# Three phase induction motor problem

Discussion in 'Homework Help' started by EngineeringStudent, Jun 11, 2014.

1. ### EngineeringStudent Thread Starter New Member

Jun 11, 2014
3
0
Hello everyone im recently new to this forum and i would like help on the following question:

'A three phase cage induction motor running at full load draws a stator current of 60A at a power factor of 0.8 lagging from a 415v, 50hz supply. Under the following conditions the stator loss is 3.6 kw, the rotor loss is 1.3kw and the percentage slip is 4.5%. The shaft power is 29.4kw calculate the following':
- Shaft output torque
- Efficiency
- Mechanical friction/windage loss

Could someone explain and show me how to work out the above, thanks you!

2. ### t_n_k AAC Fanatic!

Mar 6, 2009
5,448
784
This is a relatively simple problem for a student of induction machine theory. You need to show your working thus far to receive assistance.

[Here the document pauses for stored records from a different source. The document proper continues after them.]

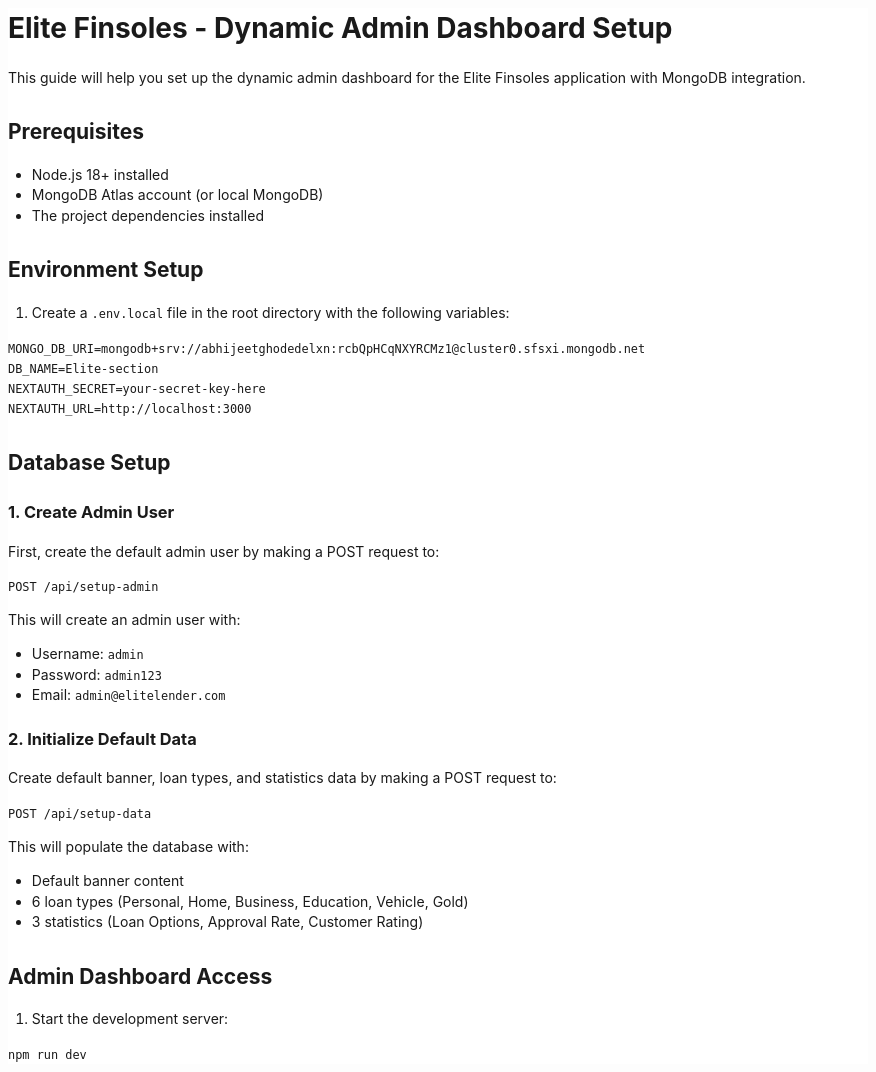 # Elite Finsoles - Dynamic Admin Dashboard Setup

This guide will help you set up the dynamic admin dashboard for the Elite Finsoles application with MongoDB integration.

## Prerequisites

- Node.js 18+ installed
- MongoDB Atlas account (or local MongoDB)
- The project dependencies installed

## Environment Setup

1. Create a `.env.local` file in the root directory with the following variables:

```env
MONGO_DB_URI=mongodb+srv://abhijeetghodedelxn:rcbQpHCqNXYRCMz1@cluster0.sfsxi.mongodb.net
DB_NAME=Elite-section
NEXTAUTH_SECRET=your-secret-key-here
NEXTAUTH_URL=http://localhost:3000
```

## Database Setup

### 1. Create Admin User

First, create the default admin user by making a POST request to:

```
POST /api/setup-admin
```

This will create an admin user with:
- Username: `admin`
- Password: `admin123`
- Email: `admin@elitelender.com`

### 2. Initialize Default Data

Create default banner, loan types, and statistics data by making a POST request to:

```
POST /api/setup-data
```

This will populate the database with:
- Default banner content
- 6 loan types (Personal, Home, Business, Education, Vehicle, Gold)
- 3 statistics (Loan Options, Approval Rate, Customer Rating)

## Admin Dashboard Access

1. Start the development server:
```bash
npm run dev
```
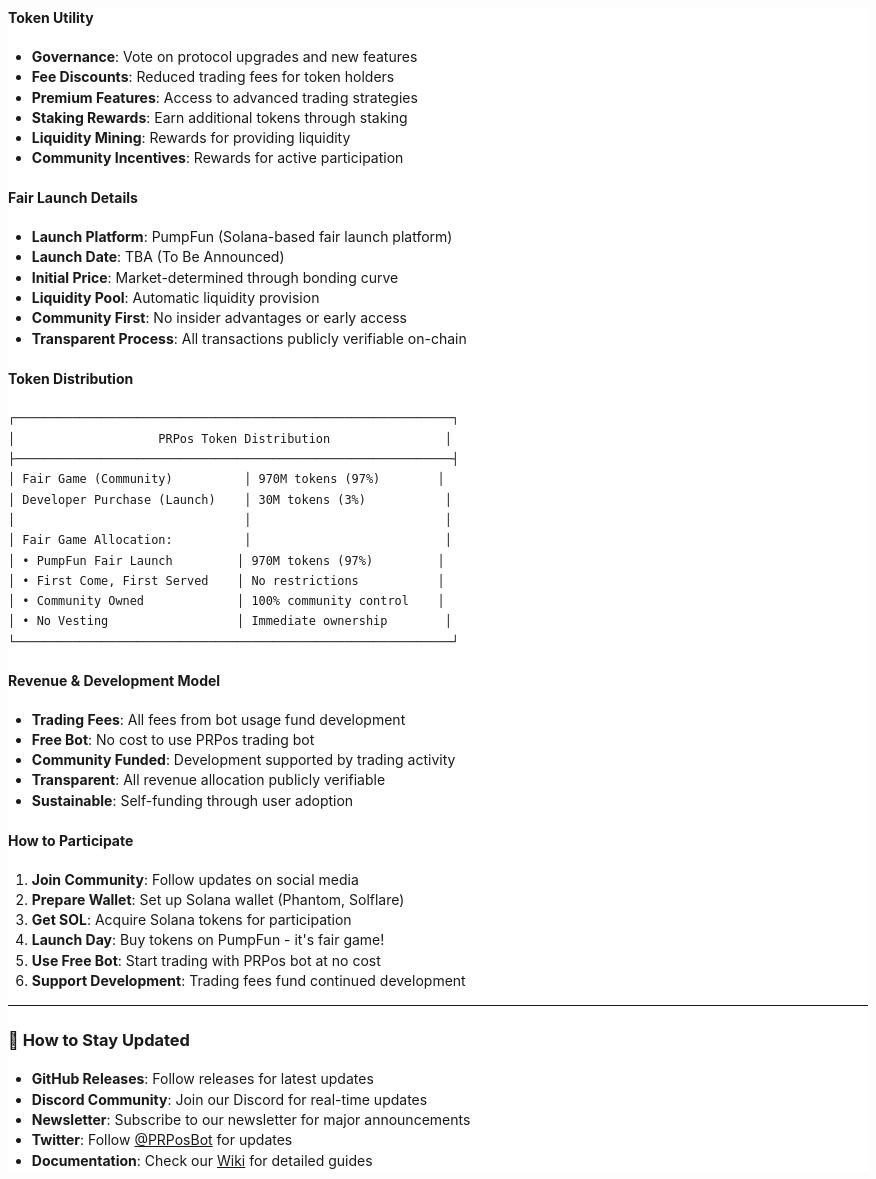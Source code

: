 #### **Token Utility**
- **Governance**: Vote on protocol upgrades and new features
- **Fee Discounts**: Reduced trading fees for token holders
- **Premium Features**: Access to advanced trading strategies
- **Staking Rewards**: Earn additional tokens through staking
- **Liquidity Mining**: Rewards for providing liquidity
- **Community Incentives**: Rewards for active participation

#### **Fair Launch Details**
- **Launch Platform**: PumpFun (Solana-based fair launch platform)
- **Launch Date**: TBA (To Be Announced)
- **Initial Price**: Market-determined through bonding curve
- **Liquidity Pool**: Automatic liquidity provision
- **Community First**: No insider advantages or early access
- **Transparent Process**: All transactions publicly verifiable on-chain

#### **Token Distribution**
```
┌─────────────────────────────────────────────────────────────┐
│                    PRPos Token Distribution                │
├─────────────────────────────────────────────────────────────┤
│ Fair Game (Community)          │ 970M tokens (97%)        │
│ Developer Purchase (Launch)    │ 30M tokens (3%)           │
│                                │                           │
│ Fair Game Allocation:          │                           │
│ • PumpFun Fair Launch         │ 970M tokens (97%)         │
│ • First Come, First Served    │ No restrictions           │
│ • Community Owned             │ 100% community control    │
│ • No Vesting                  │ Immediate ownership        │
└─────────────────────────────────────────────────────────────┘
```

#### **Revenue & Development Model**
- **Trading Fees**: All fees from bot usage fund development
- **Free Bot**: No cost to use PRPos trading bot
- **Community Funded**: Development supported by trading activity
- **Transparent**: All revenue allocation publicly verifiable
- **Sustainable**: Self-funding through user adoption

#### **How to Participate**
1. **Join Community**: Follow updates on social media
2. **Prepare Wallet**: Set up Solana wallet (Phantom, Solflare)
3. **Get SOL**: Acquire Solana tokens for participation
4. **Launch Day**: Buy tokens on PumpFun - it's fair game!
5. **Use Free Bot**: Start trading with PRPos bot at no cost
6. **Support Development**: Trading fees fund continued development

---

### 🎯 **How to Stay Updated**

- **GitHub Releases**: Follow releases for latest updates
- **Discord Community**: Join our Discord for real-time updates
- **Newsletter**: Subscribe to our newsletter for major announcements
- **Twitter**: Follow [@PRPosBot](https://twitter.com/PRP_os) for updates
- **Documentation**: Check our [Wiki](https://github.com/prpos/prpos-bot/wiki) for detailed guides
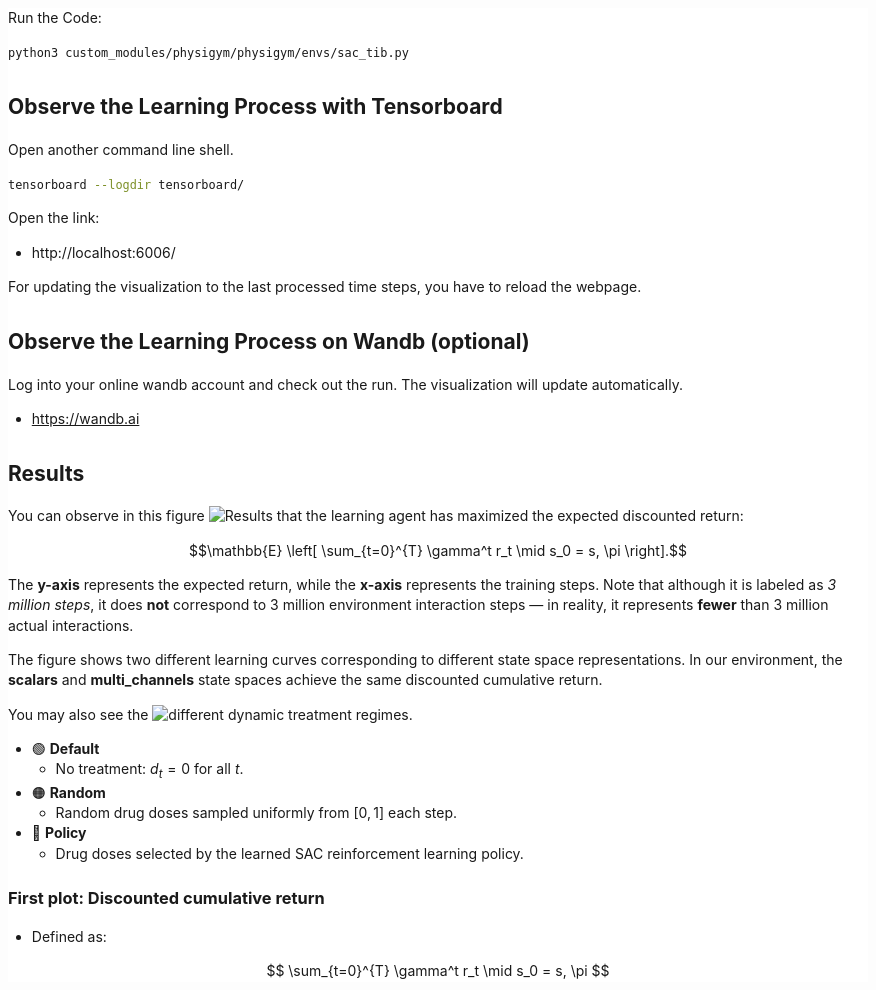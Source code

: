 Run the Code:

```bash
python3 custom_modules/physigym/physigym/envs/sac_tib.py
```

## Observe the Learning Process with Tensorboard

Open another command line shell.
```bash
tensorboard --logdir tensorboard/
```
Open the link:
+ http://localhost:6006/

For updating the visualization to the last processed time steps, you have to reload the webpage.


## Observe the Learning Process on Wandb (optional)

Log into your online wandb account and check out the run.
The visualization will update automatically.

+ https://wandb.ai

## Results
You can observe in this figure ![Results](https://github.com/Dante-Berth/PhysiGym/blob/main/man/img/tutorial/model_tummor_immune_base_results_dcr.png)
 that the learning agent has maximized the expected discounted return:
```math
\mathbb{E} \left[ \sum_{t=0}^{T} \gamma^t r_t \mid s_0 = s, \pi \right].
```

The **y-axis** represents the expected return, while the **x-axis** represents the training steps. Note that although it is labeled as *3 million steps*, it does **not** correspond to 3 million environment interaction steps — in reality, it represents **fewer** than 3 million actual interactions.

The figure shows two different learning curves corresponding to different state space representations. In our environment, the **scalars** and **multi_channels** state spaces achieve the same discounted cumulative return.

You may also see the ![different dynamic treatment regimes](https://github.com/Dante-Berth/PhysiGym/tree/main/img/tutorial/final_plot.jpg).
- 🟢 **Default**
  - No treatment: $d_t = 0$ for all $t$.
- 🟠 **Random**
  - Random drug doses sampled uniformly from $[0,1]$ each step.
- 🔵 **Policy**
  - Drug doses selected by the learned SAC reinforcement learning policy.

### First plot: Discounted cumulative return

- Defined as:

$$
\sum_{t=0}^{T} \gamma^t r_t \mid s_0 = s, \pi
$$
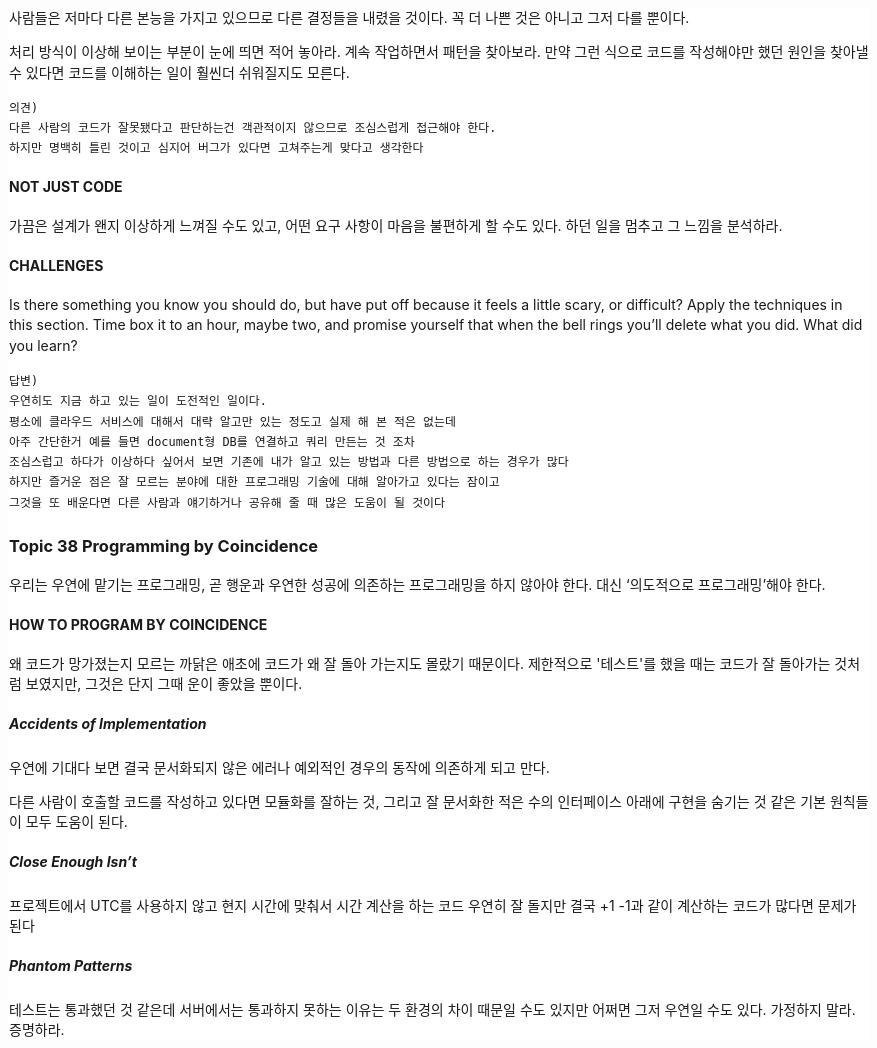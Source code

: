 사람들은 저마다 다른 본능을 가지고 있으므로 다른 결정들을 내렸을 것이다. 꼭 더 나쁜 것은 아니고 그저 다를 뿐이다.

처리 방식이 이상해 보이는 부분이 눈에 띄면 적어 놓아라. 계속 작업하면서 패턴을 찾아보라. 만약 그런 식으로 코드를 작성해야만 했던 원인을 찾아낼 수 있다면 코드를 이해하는 일이 훨씬더 쉬워질지도 모른다.

```
의견)
다른 사람의 코드가 잘못됐다고 판단하는건 객관적이지 않으므로 조심스럽게 접근해야 한다.
하지만 명백히 틀린 것이고 심지어 버그가 있다면 고쳐주는게 맞다고 생각한다
```

#### NOT JUST CODE

가끔은 설계가 왠지 이상하게 느껴질 수도 있고, 어떤 요구 사항이 마음을 불편하게 할 수도 있다. 하던 일을 멈추고 그 느낌을 분석하라.

#### CHALLENGES

Is there something you know you should do, but have put off because it feels a little scary, or difficult? Apply the techniques in
this section. Time box it to an hour, maybe two, and promise yourself that when the bell rings you’ll delete what you did. What
did you learn?

```
답변)
우연히도 지금 하고 있는 일이 도전적인 일이다.
평소에 클라우드 서비스에 대해서 대략 알고만 있는 정도고 실제 해 본 적은 없는데
아주 간단한거 예를 들면 document형 DB를 연결하고 쿼리 만든는 것 조차
조심스럽고 하다가 이상하다 싶어서 보면 기존에 내가 알고 있는 방법과 다른 방법으로 하는 경우가 많다
하지만 즐거운 점은 잘 모르는 분야에 대한 프로그래밍 기술에 대해 알아가고 있다는 잠이고
그것을 또 배운다면 다른 사람과 얘기하거나 공유해 줄 때 많은 도움이 될 것이다
```

### Topic 38 Programming by Coincidence

우리는 우연에 맡기는 프로그래밍, 곧 행운과 우연한 성공에 의존하는 프로그래밍을 하지 않아야 한다. 대신 ‘의도적으로 프로그래밍’해야 한다.

#### HOW TO PROGRAM BY COINCIDENCE

왜 코드가 망가졌는지 모르는 까닭은 애초에 코드가 왜 잘 돌아 가는지도 몰랐기 때문이다. 제한적으로 '테스트'를 했을 때는 코드가 잘 돌아가는 것처럼 보였지만, 그것은 단지 그때 운이 좋았을 뿐이다.

##### Accidents of Implementation

우연에 기대다 보면 결국 문서화되지 않은 에러나 예외적인 경우의 동작에 의존하게 되고 만다.

다른 사람이 호출할 코드를 작성하고 있다면 모듈화를 잘하는 것, 그리고 잘 문서화한 적은 수의 인터페이스 아래에 구현을 숨기는 것 같은 기본 원칙들이 모두 도움이 된다.

##### Close Enough Isn’t

프로젝트에서 UTC를 사용하지 않고 현지 시간에 맞춰서 시간 계산을 하는 코드
우연히 잘 돌지만 결국 +1 -1과 같이 계산하는 코드가 많다면 문제가 된다

##### Phantom Patterns

테스트는 통과했던 것 같은데 서버에서는 통과하지 못하는 이유는 두 환경의 차이 때문일 수도 있지만 어쩌면 그저 우연일 수도 있다.
가정하지 말라. 증명하라.
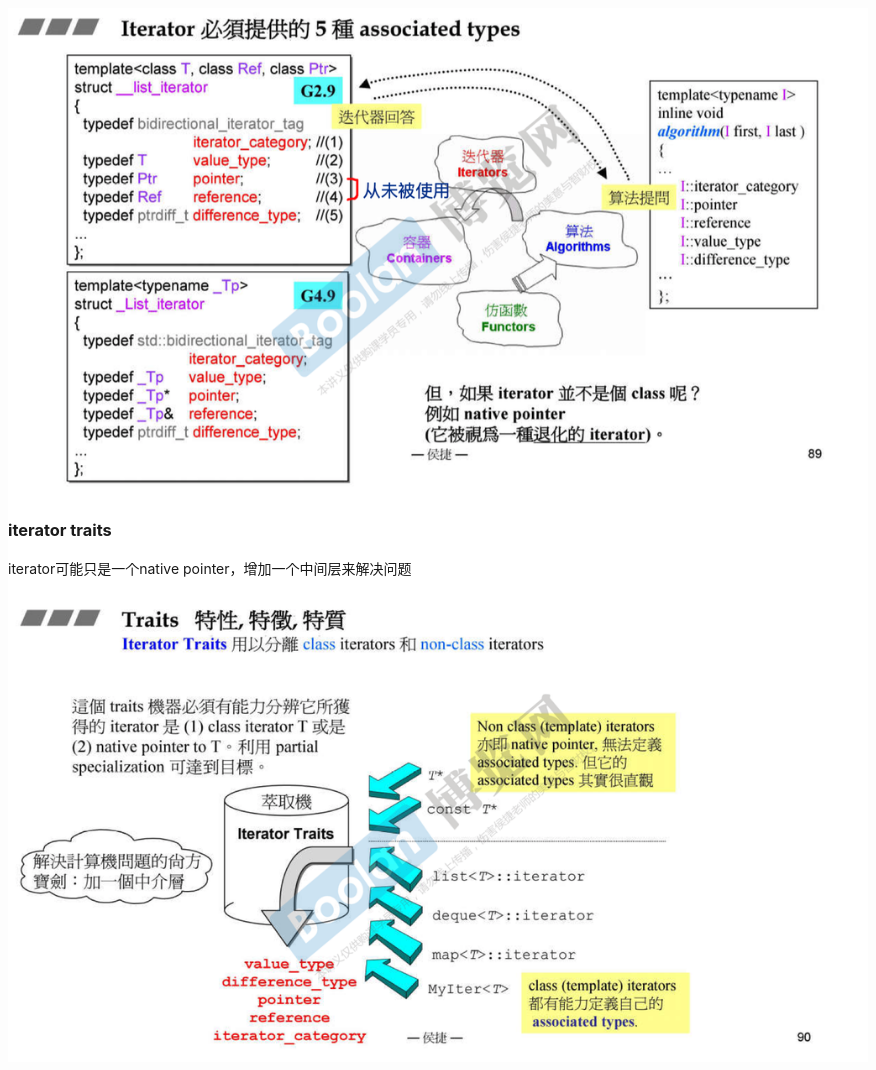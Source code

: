 ![image-20210514115417951](../images/image-20210514115417951.png)

### iterator traits

iterator可能只是一个native pointer，增加一个中间层来解决问题

![image-20210514121104347](../images/image-20210514121104347.png)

3. ### EngineeringStudent Thread Starter New Member

Jun 11, 2014
3
0
Could you tell me the formulas to use i have no workings outs yet, i have only just started recently learning about electrical principles hence why i required help on this 'simple' question.

Last edited: Jun 11, 2014
4. ### crutschow Expert

Mar 14, 2008
16,228
4,340
Do you know how to calculate three-phase power from an AC line given the current, voltage, and power factor?

Given the input power from above, the given internal power losses, and the output shaft power, you can determine the friction/losses since that's what's left.

To calculate output torque from the output power you need the number of motor poles to determine the motor speed, which you didn't state.

5. ### EngineeringStudent Thread Starter New Member

Jun 11, 2014
3
0
The question did not state the amount of motor poles given, is there a way to work that out as well as efficiency?

6. ### crutschow Expert

Mar 14, 2008
16,228
4,340
You need the number of poles to determine the motor speed, and in turn, the motor torque. Perhaps the assumption is that it's a 2-pole motor, but that's a big assumption.

The efficiency is determined by dividing the output power by the input power.

Also this information should be provided in your course work. Have you studied that?